* [Work order]: Give back exactly the stretch of data below from the line holding "- a tuple containing" through the line holding "- The index of the resource in the package", both ends included, and leave the remaining lines out.

Saved entries:
§ §
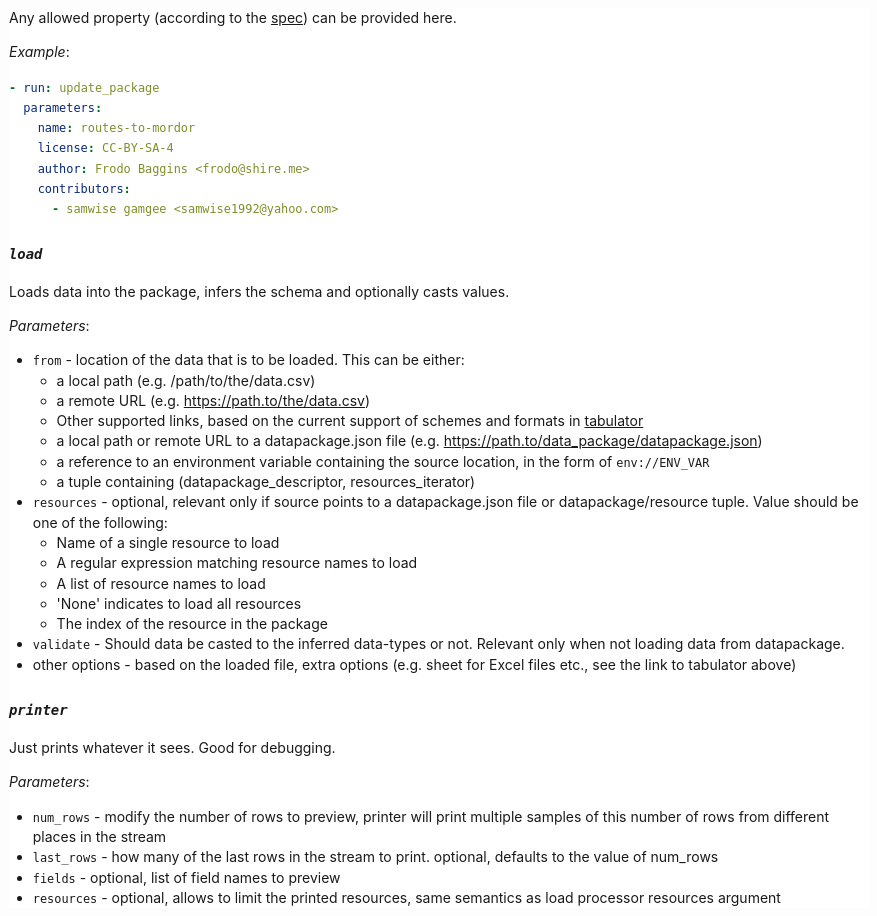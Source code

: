 Any allowed property (according to the [spec]([http://specs.frictionlessdata.io/data-packages/#metadata)) can be provided here.

*Example*:

```yaml
- run: update_package
  parameters:
    name: routes-to-mordor
    license: CC-BY-SA-4
    author: Frodo Baggins <frodo@shire.me>
    contributors:
      - samwise gamgee <samwise1992@yahoo.com>
```

### ***`load`***

Loads data into the package, infers the schema and optionally casts values.

_Parameters_:
- `from` - location of the data that is to be loaded. This can be either:
  - a local path (e.g. /path/to/the/data.csv)
  - a remote URL (e.g. https://path.to/the/data.csv)
  - Other supported links, based on the current support of schemes and formats in [tabulator](https://github.com/frictionlessdata/tabulator-py#schemes)
  - a local path or remote URL to a datapackage.json file (e.g. https://path.to/data_package/datapackage.json)
  - a reference to an environment variable containing the source location, in the form of `env://ENV_VAR`
  - a tuple containing (datapackage_descriptor, resources_iterator)
- `resources` - optional, relevant only if source points to a datapackage.json file or datapackage/resource tuple. Value should be one of the following:
  - Name of a single resource to load
  - A regular expression matching resource names to load
  - A list of resource names to load
  - 'None' indicates to load all resources
  - The index of the resource in the package
- `validate` - Should data be casted to the inferred data-types or not. Relevant only when not loading data from datapackage.
- other options - based on the loaded file, extra options (e.g. sheet for Excel files etc., see the link to tabulator above)

### ***`printer`***

Just prints whatever it sees. Good for debugging.

_Parameters_:
- `num_rows` - modify the number of rows to preview, printer will print multiple samples of this number of rows from different places in the stream
- `last_rows` - how many of the last rows in the stream to print. optional, defaults to the value of num_rows
- `fields` - optional, list of field names to preview
- `resources` - optional, allows to limit the printed resources, same semantics as load processor resources argument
§ §
* [Result of the task]:
  - a tuple containing (datapackage_descriptor, resources_iterator)
- `resources` - optional, relevant only if source points to a datapackage.json file or datapackage/resource tuple. Value should be one of the following:
  - Name of a single resource to load
  - A regular expression matching resource names to load
  - A list of resource names to load
  - 'None' indicates to load all resources
  - The index of the resource in the package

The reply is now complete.